Claimant's injury cannot be called a substantial factor, natural incident, or proximate cause of the employment primarily because there is no suggestion in the record that talking and delivering videotapes is part of the job description given by Claimant on direct examination. Subsection (d), relating to equal exposure outside of employment, cannot be ruled out since the undisputed facts regard unimpeded ambulation over normal surfaces, including curbs, to which the general public is exposed. Thus, Claimant must rely on case law doctrines that sometimes excuse compliance with the statutory language.

Here, the mutual benefit doctrine presents itself. The mutual benefit doctrine holds that "[a]n injury suffered by an employee while performing an act for the mutual benefit of the employer and the employee is usually compensable." Wamhoff vs. Wagner Electric Corp., 190 S.W.2d 915, 917-919 (Mo. 1945). Blades vs. Commercial Transport, Inc., 30 S.W.3d 827 (Mo. Banc 2000). The test under the mutual benefit doctrine is not whether any conceivable benefit to the employer can be articulated no matter how strained, but whether the act that resulted in the injury is of some substantive benefit to the employer. Blades at 831. The mutual benefit doctrine applies in cases where an employee is injured while engaged in an act that benefits both the employer and the employee, and some advantage to the employer results from the employee's conduct. Otte vs. Langley's Lawn Care, Inc., 66 S.W.3d 64, 70 (Mo. App.

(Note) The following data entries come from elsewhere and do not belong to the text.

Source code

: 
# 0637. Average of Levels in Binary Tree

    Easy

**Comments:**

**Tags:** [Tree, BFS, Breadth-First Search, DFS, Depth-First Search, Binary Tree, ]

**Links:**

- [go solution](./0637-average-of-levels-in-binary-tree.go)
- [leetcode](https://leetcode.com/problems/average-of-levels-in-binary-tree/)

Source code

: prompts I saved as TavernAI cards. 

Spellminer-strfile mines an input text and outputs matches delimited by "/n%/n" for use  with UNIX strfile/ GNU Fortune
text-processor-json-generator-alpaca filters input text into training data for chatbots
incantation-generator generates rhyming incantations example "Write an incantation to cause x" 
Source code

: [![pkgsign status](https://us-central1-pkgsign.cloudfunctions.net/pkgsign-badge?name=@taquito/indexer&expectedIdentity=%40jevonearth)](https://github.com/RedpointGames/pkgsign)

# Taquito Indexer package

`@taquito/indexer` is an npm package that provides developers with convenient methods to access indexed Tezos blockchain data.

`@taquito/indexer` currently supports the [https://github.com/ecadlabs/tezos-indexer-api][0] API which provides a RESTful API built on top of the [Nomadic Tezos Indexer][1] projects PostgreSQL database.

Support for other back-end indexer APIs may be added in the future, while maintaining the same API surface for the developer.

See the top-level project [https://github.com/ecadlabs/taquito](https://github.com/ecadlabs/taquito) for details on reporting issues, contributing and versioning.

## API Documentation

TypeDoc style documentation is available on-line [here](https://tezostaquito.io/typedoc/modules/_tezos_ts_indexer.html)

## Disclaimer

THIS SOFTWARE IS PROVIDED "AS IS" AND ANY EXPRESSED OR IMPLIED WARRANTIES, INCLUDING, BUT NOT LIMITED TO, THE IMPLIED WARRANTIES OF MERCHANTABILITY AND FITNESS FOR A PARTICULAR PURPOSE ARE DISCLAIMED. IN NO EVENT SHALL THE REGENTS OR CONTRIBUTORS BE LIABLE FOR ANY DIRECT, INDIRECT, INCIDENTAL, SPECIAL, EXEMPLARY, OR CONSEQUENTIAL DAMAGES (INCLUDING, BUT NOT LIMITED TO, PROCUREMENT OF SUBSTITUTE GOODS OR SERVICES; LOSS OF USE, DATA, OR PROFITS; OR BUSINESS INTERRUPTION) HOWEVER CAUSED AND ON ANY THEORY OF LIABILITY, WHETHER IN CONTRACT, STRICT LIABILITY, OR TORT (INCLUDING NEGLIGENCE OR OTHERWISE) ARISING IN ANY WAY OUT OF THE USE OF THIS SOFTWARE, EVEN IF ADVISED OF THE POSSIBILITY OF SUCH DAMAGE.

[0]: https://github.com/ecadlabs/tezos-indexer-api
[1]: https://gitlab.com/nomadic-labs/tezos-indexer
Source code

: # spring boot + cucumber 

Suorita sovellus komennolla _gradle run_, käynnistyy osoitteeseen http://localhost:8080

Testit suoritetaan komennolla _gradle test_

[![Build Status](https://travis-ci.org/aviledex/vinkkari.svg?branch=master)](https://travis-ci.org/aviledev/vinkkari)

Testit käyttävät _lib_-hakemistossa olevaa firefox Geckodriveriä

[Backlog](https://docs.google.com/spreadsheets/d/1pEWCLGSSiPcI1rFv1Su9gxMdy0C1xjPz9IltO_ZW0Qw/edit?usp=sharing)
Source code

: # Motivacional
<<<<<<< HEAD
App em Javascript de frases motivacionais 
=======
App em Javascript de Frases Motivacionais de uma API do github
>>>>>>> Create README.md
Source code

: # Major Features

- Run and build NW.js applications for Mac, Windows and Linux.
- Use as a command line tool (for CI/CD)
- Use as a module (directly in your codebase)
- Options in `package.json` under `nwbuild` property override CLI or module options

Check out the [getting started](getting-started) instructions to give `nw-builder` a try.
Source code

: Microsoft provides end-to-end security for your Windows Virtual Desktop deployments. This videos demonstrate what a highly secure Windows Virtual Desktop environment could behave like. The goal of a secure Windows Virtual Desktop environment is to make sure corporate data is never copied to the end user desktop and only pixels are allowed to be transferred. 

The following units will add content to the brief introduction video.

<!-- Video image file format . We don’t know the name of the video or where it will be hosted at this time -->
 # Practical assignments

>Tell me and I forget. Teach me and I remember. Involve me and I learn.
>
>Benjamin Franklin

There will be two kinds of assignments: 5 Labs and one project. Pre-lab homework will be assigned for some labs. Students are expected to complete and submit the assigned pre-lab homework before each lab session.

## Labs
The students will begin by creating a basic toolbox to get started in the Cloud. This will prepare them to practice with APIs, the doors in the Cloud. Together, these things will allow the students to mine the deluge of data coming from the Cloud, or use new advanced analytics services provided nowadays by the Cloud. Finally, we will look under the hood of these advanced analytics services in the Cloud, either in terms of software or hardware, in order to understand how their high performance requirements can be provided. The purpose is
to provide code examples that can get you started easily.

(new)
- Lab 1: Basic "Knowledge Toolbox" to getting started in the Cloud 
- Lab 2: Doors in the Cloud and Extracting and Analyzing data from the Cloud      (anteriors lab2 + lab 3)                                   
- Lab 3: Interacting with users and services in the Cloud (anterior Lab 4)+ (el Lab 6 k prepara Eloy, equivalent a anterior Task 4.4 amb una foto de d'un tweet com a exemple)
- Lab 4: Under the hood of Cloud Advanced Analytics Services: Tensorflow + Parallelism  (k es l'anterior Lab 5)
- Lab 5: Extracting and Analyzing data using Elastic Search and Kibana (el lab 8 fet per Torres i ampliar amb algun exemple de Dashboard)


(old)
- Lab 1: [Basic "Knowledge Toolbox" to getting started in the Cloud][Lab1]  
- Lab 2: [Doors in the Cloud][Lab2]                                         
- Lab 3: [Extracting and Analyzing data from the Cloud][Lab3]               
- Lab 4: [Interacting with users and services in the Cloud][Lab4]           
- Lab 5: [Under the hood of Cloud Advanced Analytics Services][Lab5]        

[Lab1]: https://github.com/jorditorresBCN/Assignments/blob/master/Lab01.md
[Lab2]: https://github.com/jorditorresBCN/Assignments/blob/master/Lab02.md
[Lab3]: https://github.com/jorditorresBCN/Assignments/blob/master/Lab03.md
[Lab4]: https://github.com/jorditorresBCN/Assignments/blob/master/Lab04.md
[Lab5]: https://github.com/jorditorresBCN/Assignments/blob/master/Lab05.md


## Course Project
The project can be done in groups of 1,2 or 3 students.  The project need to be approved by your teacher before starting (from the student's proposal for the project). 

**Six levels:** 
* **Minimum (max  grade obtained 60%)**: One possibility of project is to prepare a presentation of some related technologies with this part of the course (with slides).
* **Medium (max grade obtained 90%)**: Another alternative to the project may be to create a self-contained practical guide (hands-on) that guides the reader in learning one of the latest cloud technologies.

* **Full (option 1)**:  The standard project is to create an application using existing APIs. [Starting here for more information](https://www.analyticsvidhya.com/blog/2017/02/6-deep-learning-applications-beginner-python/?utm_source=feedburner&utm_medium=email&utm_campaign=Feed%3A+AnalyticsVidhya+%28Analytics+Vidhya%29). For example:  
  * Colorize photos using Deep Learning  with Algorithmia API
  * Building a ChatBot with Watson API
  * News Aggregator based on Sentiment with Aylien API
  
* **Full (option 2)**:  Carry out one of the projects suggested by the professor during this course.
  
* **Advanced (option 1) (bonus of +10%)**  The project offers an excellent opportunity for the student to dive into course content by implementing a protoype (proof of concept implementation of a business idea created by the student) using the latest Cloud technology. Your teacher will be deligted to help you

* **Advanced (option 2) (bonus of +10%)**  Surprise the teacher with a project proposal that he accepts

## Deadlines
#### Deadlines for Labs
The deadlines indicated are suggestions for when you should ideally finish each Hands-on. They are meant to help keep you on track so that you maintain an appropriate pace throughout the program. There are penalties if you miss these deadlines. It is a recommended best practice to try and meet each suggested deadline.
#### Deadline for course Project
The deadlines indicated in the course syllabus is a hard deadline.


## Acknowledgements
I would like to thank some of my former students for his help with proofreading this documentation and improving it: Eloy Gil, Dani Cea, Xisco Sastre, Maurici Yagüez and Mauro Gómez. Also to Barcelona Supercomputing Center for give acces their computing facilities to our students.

ED. 2001). [1]

After giving his brother the movie and speaking with family members in the car, Claimant turned and tripped on the curbside falling and injuring his right shoulder. Claimant argues that inviting his family into the restaurant was a benefit to the employer. The delivery of the movie cannot be said to benefit Employer. Thus, the invitation to dinner itself must be proffered as the benefit to Employer. While this is tenuous at best, when Claimant reentered and exited the restaurant with the videotape he was clearly engaged in a personal deviation from employment from which no benefit may be inferred.

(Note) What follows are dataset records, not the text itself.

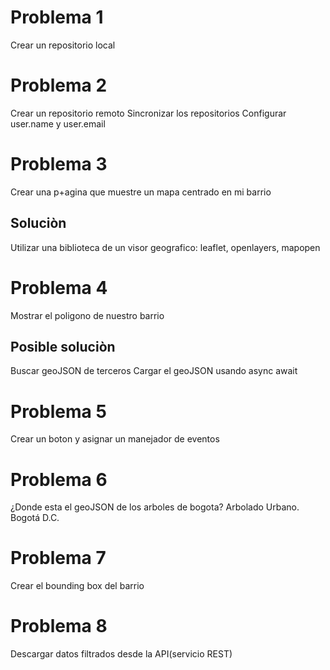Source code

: # Problema 1
Crear un repositorio local 

# Problema 2
Crear un repositorio remoto
Sincronizar los repositorios
Configurar user.name y user.email

# Problema 3 
Crear una p+agina que muestre un mapa centrado en mi barrio 

## Soluciòn 
Utilizar una biblioteca de un visor geografico: leaflet, openlayers, mapopen

# Problema 4
Mostrar el poligono de nuestro barrio

## Posible soluciòn
Buscar geoJSON de terceros
Cargar el geoJSON usando async await

# Problema 5
Crear un boton y asignar un manejador de eventos

# Problema 6
¿Donde esta el geoJSON de los arboles de bogota?
Arbolado Urbano. Bogotá D.C.

# Problema 7
Crear el bounding box del barrio

# Problema 8
Descargar datos filtrados desde la API(servicio REST)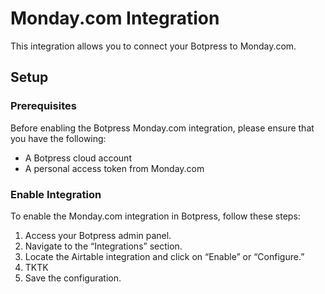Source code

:# Monday.com Integration

This integration allows you to connect your Botpress to Monday.com.

## Setup

### Prerequisites

Before enabling the Botpress Monday.com integration, please ensure that you have the following:

- A Botpress cloud account
- A personal access token from Monday.com

### Enable Integration

To enable the Monday.com integration in Botpress, follow these steps:

1. Access your Botpress admin panel.
2. Navigate to the “Integrations” section.
3. Locate the Airtable integration and click on “Enable” or “Configure.”
4. TKTK
5. Save the configuration.

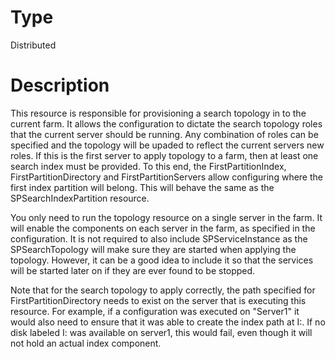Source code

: # Type

Distributed

# Description

This resource is responsible for provisioning a search topology in to the
current farm. It allows the configuration to dictate the search topology roles
that the current server should be running. Any combination of roles can be
specified and the topology will be upaded to reflect the current servers new
roles. If this is the first server to apply topology to a farm, then at least
one search index must be provided. To this end, the FirstPartitionIndex,
FirstPartitionDirectory and FirstPartitionServers allow configuring where the
first index partition will belong. This will behave the same as the
SPSearchIndexPartition resource.

You only need to run the topology resource on a single server in the farm.
It will enable the components on each server in the farm, as specified in
the configuration. It is not required to also include SPServiceInstance as
the SPSearchTopology will make sure they are started when applying the
topology. However, it can be a good idea to include it so that the services
will be started later on if they are ever found to be stopped.

Note that for the search topology to apply correctly, the path specified for
FirstPartitionDirectory needs to exist on the server that is executing this
resource. For example, if a configuration was executed on "Server1" it would
also need to ensure that it was able to create the index path at I:\. If no
disk labeled I: was available on server1, this would fail, even though it will
not hold an actual index component.

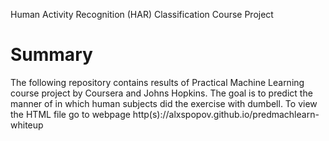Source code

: Human Activity Recognition (HAR) Classification Course Project

# Summary
The following repository contains results of Practical Machine Learning
course project by Coursera and Johns Hopkins. The goal is to predict
the manner of in which human subjects did the exercise with dumbell.
To view the HTML file go to webpage http(s)://alxspopov.github.io/predmachlearn-whiteup
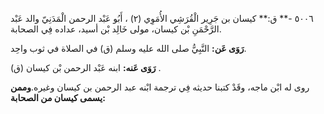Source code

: ٥٠٠٦ -** ق:** كيسان بن جَرِير الْقُرَشِي الأُمَوِي (٢) ، أَبُو عَبْد الرحمن الْمَدَنِيّ والد عَبْد الرَّحْمَنِ بْن كيسان، مولى خَالِد بْن أسيد، عداده فِي الصحابة.

**رَوَى عَن:** النَّبِيُّ صلى الله عليه وسلم (ق) في الصلاة في ثوب واحِد.

**رَوَى عَنه:** ابنه عَبْد الرحمن بْن كيسان (ق) .

روى له ابْن ماجه، وقَدْ كتبنا حديثه فِي ترجمة ابْنه عبد الرحمن بن كيسان وغيره.**وممن يسمى كيسان من الصحابة:**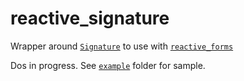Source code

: # reactive_signature

Wrapper around [`Signature`](https://pub.dev/packages/signature) to use with [`reactive_forms`](https://pub.dev/packages/reactive_forms)

Dos in progress. See [`example`](https://github.com/artflutter/reactive_forms_widgets/tree/master/packages/reactive_signature/example) folder for sample.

Claimant testified to facts that suggest the original purpose of this rendezvous was the delivery of the videotape. Assuming, arguendo, the dinner suggestion was a measurable benefit to Employer, in hindsight, the mention of dinner may be found to have been a secondary purpose of the rendezvous after considering that the fact that the brother made the rendezvous but, without notice, refused dinner. Moreover, upon the refusal, Claimant re-entered the restaurant to retrieve the movie and returned to his brother's car parked curbside to deliver the movie. This return trip severs any asserted benefit to Employer. Claimant made an independent trip back into the restaurant and returned curbside which was solely for Claimant's personal family benefit.

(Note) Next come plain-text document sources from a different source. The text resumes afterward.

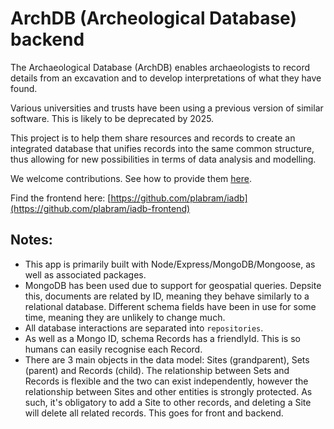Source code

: # ArchDB (Archeological Database) backend

The Archaeological Database (ArchDB) enables archaeologists to record details from an excavation and to develop interpretations of what they have found.

Various universities and trusts have been using a previous version of similar software. This is likely to be deprecated by 2025.

This project is to help them share resources and records to create an integrated database that unifies records into the same common structure, thus allowing for new possibilities in terms of data analysis and modelling. 

We welcome contributions. See how to provide them [here](https://github.com/plabram/archdb-backend/blob/main/CONTRIBUTIONS.md).

Find the frontend here: [https://github.com/plabram/iadb](https://github.com/plabram/iadb-frontend)

## Notes:
* This app is primarily built with Node/Express/MongoDB/Mongoose, as well as associated packages.
* MongoDB has been used due to support for geospatial queries. Depsite this, documents are related by ID, meaning they behave similarly to a relational database. Different schema fields have been in use for some time, meaning they are unlikely to change much.
* All database interactions are separated into `repositories`.
* As well as a Mongo ID, schema Records has a friendlyId. This is so humans can easily recognise each Record.
* There are 3 main objects in the data model: Sites (grandparent), Sets (parent) and Records (child). The relationship between Sets and Records is flexible and the two can exist independently, however the relationship between Sites and other entities is strongly protected. As such, it's obligatory to add a Site to other records, and deleting a Site will delete all related records. This goes for front and backend.
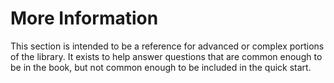 # More Information

This section is intended to be a reference for advanced or complex portions of the library.
It exists to help answer questions that are common enough to be in the book, but not common enough to be included in the quick start.
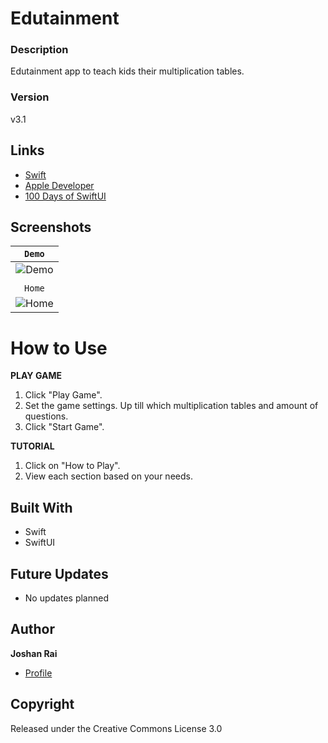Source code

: # Edutainment

### Description
Edutainment app to teach kids their multiplication tables.

### Version
v3.1

## Links
- [Swift](<https://www.swift.org/> "Swift")
- [Apple Developer](<https://developer.apple.com/> "Apple Developer")
- [100 Days of SwiftUI](<https://www.hackingwithswift.com/100/swiftui> "100 Days of SwiftUI")

## Screenshots
| `Demo` |
| :-: |
| <div><img src="https://user-images.githubusercontent.com/60300252/162859546-9e4436cc-508e-45e4-ac74-a164998f94c9.gif" alt="Demo" width="realtive" height="relative"/></div> |
| |
| `Home` | `Settings` |
| <div><img src="https://user-images.githubusercontent.com/60300252/162859921-ddd1e5f3-85d5-477d-bfc9-f32668a87bf7.png" alt="Home" width="realtive" height="relative"/></div> | <div><img src="https://user-images.githubusercontent.com/60300252/162861082-e67261e2-3dd6-4fa1-9bea-5635fc34a314.png" alt="Settings" width="realtive" height="relative"/></div> |

# How to Use
**PLAY GAME**
1. Click "Play Game".
2. Set the game settings. Up till which multiplication tables and amount of questions.
3. Click "Start Game".

**TUTORIAL**
1. Click on "How to Play".
2. View each section based on your needs.

## Built With
- Swift
- SwiftUI

## Future Updates
- No updates planned

## Author
**Joshan Rai**
- [Profile](https://github.com/pradheon "Joshan Rai (Pradheon)")

## Copyright
Released under the Creative Commons License 3.0
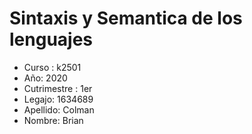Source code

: # Sintaxis y Semantica de los lenguajes

* Curso : 	k2501	
* Año: 		2020
* Cutrimestre : 	1er 
* Legajo:		1634689
* Apellido:	Colman	
* Nombre:	Brian
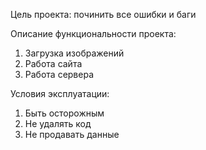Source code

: Цель проекта: починить все ошибки и баги

Описание функциональности проекта:
1. Загрузка изображений
2. Работа сайта
3. Работа сервера

Условия эксплуатации:
1. Быть осторожным
2. Не удалять код
3. Не продавать данные
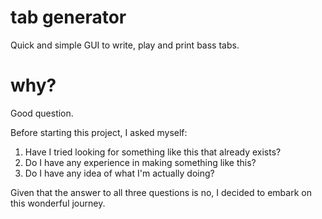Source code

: # tab generator
Quick and simple GUI to write, play and print bass tabs.

# why?
Good question.

Before starting this project, I asked myself:
1) Have I tried looking for something like this that already exists?
2) Do I have any experience in making something like this?
3) Do I have any idea of what I'm actually doing?

Given that the answer to all three questions is no, I decided to embark on this wonderful journey.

Under the facts of this case, Claimant's injury at curbside outside the restaurant did not arise out of and in the course

of his employment as an assistant manager for Employer.

Conclusion

Accordingly, on the basis of the competent and substantial evidence contained within the whole record, Claimant's injury did not occur in the course of his employment, and therefore, is not compensable. Claim denied. The remaining issues are moot.

Date: $\qquad Made by: \qquad$

Joseph E. Denigan

Administrative Law Judge

Division of Workers' Compensation

A true copy: Attest:

Patricia "Pat" Secrest

Director

Division of Workers' Compensation

[1] As an aside, the somewhat related personal comfort doctrine arguments typically consist of meals, toilet and break-time activity.